_ACTIVITY_: Return all the entries word for word, minus the pictures.
---
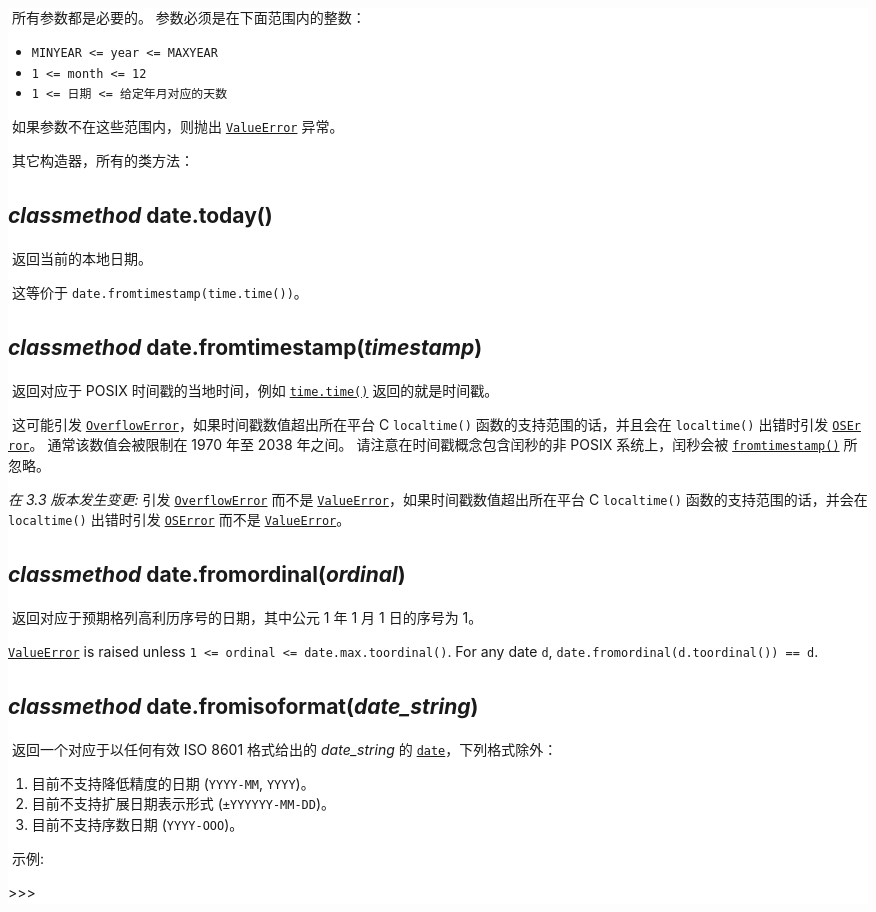 ​	所有参数都是必要的。 参数必须是在下面范围内的整数：

- `MINYEAR <= year <= MAXYEAR`
- `1 <= month <= 12`
- `1 <= 日期 <= 给定年月对应的天数`

​	如果参数不在这些范围内，则抛出 [`ValueError`](https://docs.python.org/zh-cn/3.13/library/exceptions.html#ValueError) 异常。

​	其它构造器，所有的类方法：

## *classmethod* date.**today**()

​	返回当前的本地日期。

​	这等价于 `date.fromtimestamp(time.time())`。

## *classmethod* date.**fromtimestamp**(*timestamp*)

​	返回对应于 POSIX 时间戳的当地时间，例如 [`time.time()`](https://docs.python.org/zh-cn/3.13/library/time.html#time.time) 返回的就是时间戳。

​	这可能引发 [`OverflowError`](https://docs.python.org/zh-cn/3.13/library/exceptions.html#OverflowError)，如果时间戳数值超出所在平台 C `localtime()` 函数的支持范围的话，并且会在 `localtime()` 出错时引发 [`OSError`](https://docs.python.org/zh-cn/3.13/library/exceptions.html#OSError)。 通常该数值会被限制在 1970 年至 2038 年之间。 请注意在时间戳概念包含闰秒的非 POSIX 系统上，闰秒会被 [`fromtimestamp()`](https://docs.python.org/zh-cn/3.13/library/datetime.html#datetime.date.fromtimestamp) 所忽略。

*在 3.3 版本发生变更:* 引发 [`OverflowError`](https://docs.python.org/zh-cn/3.13/library/exceptions.html#OverflowError) 而不是 [`ValueError`](https://docs.python.org/zh-cn/3.13/library/exceptions.html#ValueError)，如果时间戳数值超出所在平台 C `localtime()` 函数的支持范围的话，并会在 `localtime()` 出错时引发 [`OSError`](https://docs.python.org/zh-cn/3.13/library/exceptions.html#OSError) 而不是 [`ValueError`](https://docs.python.org/zh-cn/3.13/library/exceptions.html#ValueError)。

## *classmethod* date.**fromordinal**(*ordinal*)

​	返回对应于预期格列高利历序号的日期，其中公元 1 年 1 月 1 日的序号为 1。

[`ValueError`](https://docs.python.org/zh-cn/3.13/library/exceptions.html#ValueError) is raised unless `1 <= ordinal <= date.max.toordinal()`. For any date `d`, `date.fromordinal(d.toordinal()) == d`.

## *classmethod* date.**fromisoformat**(*date_string*)

​	返回一个对应于以任何有效 ISO 8601 格式给出的 *date_string* 的 [`date`](https://docs.python.org/zh-cn/3.13/library/datetime.html#datetime.date)，下列格式除外：

1. 目前不支持降低精度的日期 (`YYYY-MM`, `YYYY`)。
2. 目前不支持扩展日期表示形式 (`±YYYYYY-MM-DD`)。
3. 目前不支持序数日期 (`YYYY-OOO`)。

​	示例:

\>>>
---
_ANSWER AREA_:
 ​	所有参数都是必要的。 参数必须是在下面范围内的整数：

- `MINYEAR <= year <= MAXYEAR`
- `1 <= month <= 12`
- `1 <= 日期 <= 给定年月对应的天数`

​	如果参数不在这些范围内，则抛出 [`ValueError`](https://docs.python.org/zh-cn/3.13/library/exceptions.html#ValueError) 异常。

​	其它构造器，所有的类方法：

## *classmethod* date.**today**()

​	返回当前的本地日期。

​	这等价于 `date.fromtimestamp(time.time())`。

## *classmethod* date.**fromtimestamp**(*timestamp*)

​	返回对应于 POSIX 时间戳的当地时间，例如 [`time.time()`](https://docs.python.org/zh-cn/3.13/library/time.html#time.time) 返回的就是时间戳。

​	这可能引发 [`OverflowError`](https://docs.python.org/zh-cn/3.13/library/exceptions.html#OverflowError)，如果时间戳数值超出所在平台 C `localtime()` 函数的支持范围的话，并且会在 `localtime()` 出错时引发 [`OSError`](https://docs.python.org/zh-cn/3.13/library/exceptions.html#OSError)。 通常该数值会被限制在 1970 年至 2038 年之间。 请注意在时间戳概念包含闰秒的非 POSIX 系统上，闰秒会被 [`fromtimestamp()`](https://docs.python.org/zh-cn/3.13/library/datetime.html#datetime.date.fromtimestamp) 所忽略。

*在 3.3 版本发生变更:* 引发 [`OverflowError`](https://docs.python.org/zh-cn/3.13/library/exceptions.html#OverflowError) 而不是 [`ValueError`](https://docs.python.org/zh-cn/3.13/library/exceptions.html#ValueError)，如果时间戳数值超出所在平台 C `localtime()` 函数的支持范围的话，并会在 `localtime()` 出错时引发 [`OSError`](https://docs.python.org/zh-cn/3.13/library/exceptions.html#OSError) 而不是 [`ValueError`](https://docs.python.org/zh-cn/3.13/library/exceptions.html#ValueError)。

## *classmethod* date.**fromordinal**(*ordinal*)

​	返回对应于预期格列高利历序号的日期，其中公元 1 年 1 月 1 日的序号为 1。

[`ValueError`](https://docs.python.org/zh-cn/3.13/library/exceptions.html#ValueError) is raised unless `1 <= ordinal <= date.max.toordinal()`. For any date `d`, `date.fromordinal(d.toordinal()) == d`.

## *classmethod* date.**fromisoformat**(*date_string*)

​	返回一个对应于以任何有效 ISO 8601 格式给出的 *date_string* 的 [`date`](https://docs.python.org/zh-cn/3.13/library/datetime.html#datetime.date)，下列格式除外：

1. 目前不支持降低精度的日期 (`YYYY-MM`, `YYYY`)。
2. 目前不支持扩展日期表示形式 (`±YYYYYY-MM-DD`)。
3. 目前不支持序数日期 (`YYYY-OOO`)。

​	示例:

\>>>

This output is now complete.